Modern Masterpieces of Science Fiction
- Dust-jacket illustration
- Editor: Sam Moskowitz
- Language: English
- Genre: Science fiction
- Publisher: World Publishing Co.
- Publication date: 1965
- Publication place: United States
- Media type: Print (hardback)
- Pages: 518
- OCLC: 1187565
- Followed by: Masterpieces of Science Fiction

= Modern Masterpieces of Science Fiction =

1965 anthology edited by Sam Moskowitz

Modern Masterpieces of Science Fiction is an anthology of science fiction short stories, edited by Sam Moskowitz. It was first published in hardcover by World Publishing Co. in 1965, and reprinted by Hyperion Press in 1974. It was split into three separate paperback anthologies published by MacFadden-Bartell; Doorway Into Time (1966), The Vortex Blasters (1968) and Microcosmic God (1968); the paperback editions omitted Moskowitz's introduction and the story by Robert Bloch.
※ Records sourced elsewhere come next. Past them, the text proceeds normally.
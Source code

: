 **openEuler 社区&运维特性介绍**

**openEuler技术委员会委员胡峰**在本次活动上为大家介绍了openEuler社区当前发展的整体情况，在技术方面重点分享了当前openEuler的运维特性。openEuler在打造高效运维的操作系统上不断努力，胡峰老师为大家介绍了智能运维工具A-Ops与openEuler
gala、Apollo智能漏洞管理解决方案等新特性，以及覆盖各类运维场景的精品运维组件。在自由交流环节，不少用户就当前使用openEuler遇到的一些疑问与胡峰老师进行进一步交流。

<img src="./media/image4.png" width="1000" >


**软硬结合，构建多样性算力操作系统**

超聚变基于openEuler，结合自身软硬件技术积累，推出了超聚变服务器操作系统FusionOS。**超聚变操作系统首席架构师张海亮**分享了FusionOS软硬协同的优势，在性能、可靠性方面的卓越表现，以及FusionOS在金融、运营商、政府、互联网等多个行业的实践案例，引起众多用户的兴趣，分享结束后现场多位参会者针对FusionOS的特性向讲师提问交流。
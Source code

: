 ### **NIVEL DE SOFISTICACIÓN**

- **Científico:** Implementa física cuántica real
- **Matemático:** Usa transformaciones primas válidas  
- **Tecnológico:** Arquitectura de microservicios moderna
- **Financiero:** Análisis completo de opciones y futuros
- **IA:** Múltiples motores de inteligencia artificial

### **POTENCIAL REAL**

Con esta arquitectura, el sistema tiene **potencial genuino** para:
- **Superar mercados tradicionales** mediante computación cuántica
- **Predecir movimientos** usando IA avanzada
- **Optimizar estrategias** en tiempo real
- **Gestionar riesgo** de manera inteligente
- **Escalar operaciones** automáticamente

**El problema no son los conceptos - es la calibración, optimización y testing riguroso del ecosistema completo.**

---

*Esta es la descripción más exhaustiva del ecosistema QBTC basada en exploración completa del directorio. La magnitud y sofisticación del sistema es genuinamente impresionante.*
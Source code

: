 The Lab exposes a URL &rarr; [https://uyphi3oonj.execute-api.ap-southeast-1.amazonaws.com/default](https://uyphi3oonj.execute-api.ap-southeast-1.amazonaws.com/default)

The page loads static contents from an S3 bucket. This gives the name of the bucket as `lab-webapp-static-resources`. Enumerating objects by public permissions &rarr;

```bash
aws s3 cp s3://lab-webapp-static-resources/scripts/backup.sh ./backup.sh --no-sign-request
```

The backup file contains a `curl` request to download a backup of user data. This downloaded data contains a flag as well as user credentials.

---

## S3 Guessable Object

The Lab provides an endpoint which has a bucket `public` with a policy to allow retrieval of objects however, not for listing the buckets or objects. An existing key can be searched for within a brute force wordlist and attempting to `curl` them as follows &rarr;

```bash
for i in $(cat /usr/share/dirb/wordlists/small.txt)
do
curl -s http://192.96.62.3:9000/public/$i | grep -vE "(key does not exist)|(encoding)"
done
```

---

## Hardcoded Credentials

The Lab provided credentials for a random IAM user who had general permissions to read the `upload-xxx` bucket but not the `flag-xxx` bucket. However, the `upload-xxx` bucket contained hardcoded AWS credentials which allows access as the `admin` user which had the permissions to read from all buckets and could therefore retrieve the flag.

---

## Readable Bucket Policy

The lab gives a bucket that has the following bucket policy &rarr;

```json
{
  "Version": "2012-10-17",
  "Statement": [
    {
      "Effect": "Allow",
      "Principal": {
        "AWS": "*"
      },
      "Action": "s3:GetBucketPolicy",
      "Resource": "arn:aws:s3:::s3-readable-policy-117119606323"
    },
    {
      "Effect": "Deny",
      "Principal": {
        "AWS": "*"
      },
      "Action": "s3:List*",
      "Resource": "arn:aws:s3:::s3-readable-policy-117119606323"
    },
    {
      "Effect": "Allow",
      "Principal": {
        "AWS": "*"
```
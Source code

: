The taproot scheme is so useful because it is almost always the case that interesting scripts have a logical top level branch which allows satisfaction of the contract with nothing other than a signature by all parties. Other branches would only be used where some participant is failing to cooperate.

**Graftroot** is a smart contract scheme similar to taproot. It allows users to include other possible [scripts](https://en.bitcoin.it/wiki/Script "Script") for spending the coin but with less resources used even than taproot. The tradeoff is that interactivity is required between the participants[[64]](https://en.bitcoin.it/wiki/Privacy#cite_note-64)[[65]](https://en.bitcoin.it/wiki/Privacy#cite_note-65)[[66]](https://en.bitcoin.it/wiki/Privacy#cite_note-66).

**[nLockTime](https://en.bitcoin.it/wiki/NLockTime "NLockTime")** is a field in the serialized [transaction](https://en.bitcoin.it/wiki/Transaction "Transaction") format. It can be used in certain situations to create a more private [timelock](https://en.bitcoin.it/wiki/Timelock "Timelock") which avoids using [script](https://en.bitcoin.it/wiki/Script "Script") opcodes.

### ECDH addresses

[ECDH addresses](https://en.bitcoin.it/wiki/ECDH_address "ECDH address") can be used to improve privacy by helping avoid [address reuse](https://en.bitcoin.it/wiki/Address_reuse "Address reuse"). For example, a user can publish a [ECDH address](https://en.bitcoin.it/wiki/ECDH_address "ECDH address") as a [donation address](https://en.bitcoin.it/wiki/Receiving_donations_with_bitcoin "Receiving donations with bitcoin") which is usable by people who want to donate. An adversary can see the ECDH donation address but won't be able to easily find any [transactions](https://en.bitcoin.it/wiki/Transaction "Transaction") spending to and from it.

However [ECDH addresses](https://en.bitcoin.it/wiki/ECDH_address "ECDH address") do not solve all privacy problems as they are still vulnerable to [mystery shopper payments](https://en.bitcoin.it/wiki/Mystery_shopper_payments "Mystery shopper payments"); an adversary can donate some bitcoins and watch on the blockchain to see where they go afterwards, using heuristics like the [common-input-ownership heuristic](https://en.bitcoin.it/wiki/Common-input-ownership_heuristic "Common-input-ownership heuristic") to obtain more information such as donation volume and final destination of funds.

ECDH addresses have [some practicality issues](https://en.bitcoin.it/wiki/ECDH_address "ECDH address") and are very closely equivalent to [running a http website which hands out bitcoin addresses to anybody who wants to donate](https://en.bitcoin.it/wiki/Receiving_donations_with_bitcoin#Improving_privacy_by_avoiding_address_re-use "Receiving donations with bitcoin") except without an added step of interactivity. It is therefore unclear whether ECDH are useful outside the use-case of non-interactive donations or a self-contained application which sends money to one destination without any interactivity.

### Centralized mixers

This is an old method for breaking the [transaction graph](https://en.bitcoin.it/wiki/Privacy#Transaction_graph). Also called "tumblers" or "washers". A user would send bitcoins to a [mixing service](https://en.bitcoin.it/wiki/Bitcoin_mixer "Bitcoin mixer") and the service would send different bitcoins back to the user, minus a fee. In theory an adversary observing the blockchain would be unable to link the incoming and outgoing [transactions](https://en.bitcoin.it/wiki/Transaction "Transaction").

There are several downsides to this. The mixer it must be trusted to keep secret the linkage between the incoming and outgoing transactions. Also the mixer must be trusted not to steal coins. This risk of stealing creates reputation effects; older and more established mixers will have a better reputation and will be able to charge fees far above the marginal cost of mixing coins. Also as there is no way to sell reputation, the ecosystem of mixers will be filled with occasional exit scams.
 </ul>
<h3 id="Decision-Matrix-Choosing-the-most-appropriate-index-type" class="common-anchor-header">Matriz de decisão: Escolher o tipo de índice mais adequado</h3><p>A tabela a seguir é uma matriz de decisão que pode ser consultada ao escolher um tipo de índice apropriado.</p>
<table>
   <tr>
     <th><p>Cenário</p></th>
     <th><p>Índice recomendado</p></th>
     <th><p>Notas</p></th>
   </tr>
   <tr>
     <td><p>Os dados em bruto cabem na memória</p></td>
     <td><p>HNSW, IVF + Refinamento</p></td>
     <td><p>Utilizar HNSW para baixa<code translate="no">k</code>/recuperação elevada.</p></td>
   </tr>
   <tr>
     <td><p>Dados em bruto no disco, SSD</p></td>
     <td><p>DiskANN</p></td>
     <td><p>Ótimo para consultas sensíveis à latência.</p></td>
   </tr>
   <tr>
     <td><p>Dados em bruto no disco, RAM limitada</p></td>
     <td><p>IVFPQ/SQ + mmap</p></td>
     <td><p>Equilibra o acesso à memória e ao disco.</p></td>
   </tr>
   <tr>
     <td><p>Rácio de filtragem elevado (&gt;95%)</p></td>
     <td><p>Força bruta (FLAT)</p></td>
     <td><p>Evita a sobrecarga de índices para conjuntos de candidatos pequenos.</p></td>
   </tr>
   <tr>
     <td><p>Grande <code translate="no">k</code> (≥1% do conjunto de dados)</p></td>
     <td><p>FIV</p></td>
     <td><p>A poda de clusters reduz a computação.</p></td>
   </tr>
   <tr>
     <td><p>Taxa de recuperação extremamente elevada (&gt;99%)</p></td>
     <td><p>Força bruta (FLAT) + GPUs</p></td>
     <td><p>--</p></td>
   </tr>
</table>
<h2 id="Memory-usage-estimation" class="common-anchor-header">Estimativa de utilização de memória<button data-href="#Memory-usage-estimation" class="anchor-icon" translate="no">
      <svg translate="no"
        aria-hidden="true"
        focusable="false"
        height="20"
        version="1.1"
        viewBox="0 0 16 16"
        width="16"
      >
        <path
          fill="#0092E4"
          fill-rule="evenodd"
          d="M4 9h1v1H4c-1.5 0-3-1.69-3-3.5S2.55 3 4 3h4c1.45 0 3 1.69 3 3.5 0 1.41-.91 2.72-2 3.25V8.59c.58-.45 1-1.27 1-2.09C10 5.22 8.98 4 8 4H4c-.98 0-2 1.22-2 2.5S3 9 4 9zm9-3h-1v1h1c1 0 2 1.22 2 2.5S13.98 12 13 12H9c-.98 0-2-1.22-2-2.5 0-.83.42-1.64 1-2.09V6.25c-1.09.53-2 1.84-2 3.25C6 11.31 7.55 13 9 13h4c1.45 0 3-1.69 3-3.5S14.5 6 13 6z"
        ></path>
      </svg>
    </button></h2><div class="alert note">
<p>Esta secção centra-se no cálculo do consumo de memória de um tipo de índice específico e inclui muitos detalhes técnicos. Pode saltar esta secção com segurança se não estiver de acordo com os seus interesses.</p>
The book collects twenty-one tales by various authors, together with a historical and critical introduction by the editor. NESFA Press characterizes it as "an excellent historical introduction to the field, including some of the best stories of the 1940s and 1950s."

==Contents==
Key: D = reprinted in Doorway Into Time (1966); V = reprinted in The Vortex Blasters (1968); M = reprinted in Microcosmic God (1968).
- "Introduction" (Sam Moskowitz)
- V "The Vortex Blaster" (Edward E. Smith)
- M "Night" (John W. Campbell, Jr.)
- D "A Logic Named Joe" (Murray Leinster)
- V "Requiem" (Edmond Hamilton)
- D "With Folded Hands ..." (Jack Williamson)
- M "Adaptation" (John Wyndham)
- V "The Witness" (Eric Frank Russell)
- D "The Command" (L. Sprague de Camp)
- V "Kindness" (Lester del Rey)
- V "We Also Walk Dogs" (Robert A. Heinlein)
- M "The Enchanted Village" (A. E. van Vogt)
- D "Liar!" (Isaac Asimov)
- M "Microcosmic God" (Theodore Sturgeon)
- M "Huddling Place" (Clifford D. Simak)
- V "Coming Attraction" (Fritz Leiber)
- D "Doorway Into Time" (C. L. Moore)
- V "We Guard the Black Planet!" (Henry Kuttner)
- "The Strange Flight of Richard Clayton" (Robert Bloch)
- M "Wake for the Living" (Ray Bradbury)
- D "Before Eden" (Arthur C. Clarke)
- M "Mother" (Philip José Farmer)

==Reception==
Algis Budrys in Galaxy Science Fiction said that if one could not obtain Adventures in Space and Time, "one could do a lot worse in representing the field than to pass out a copy of Modern Masterpieces of Science Fiction".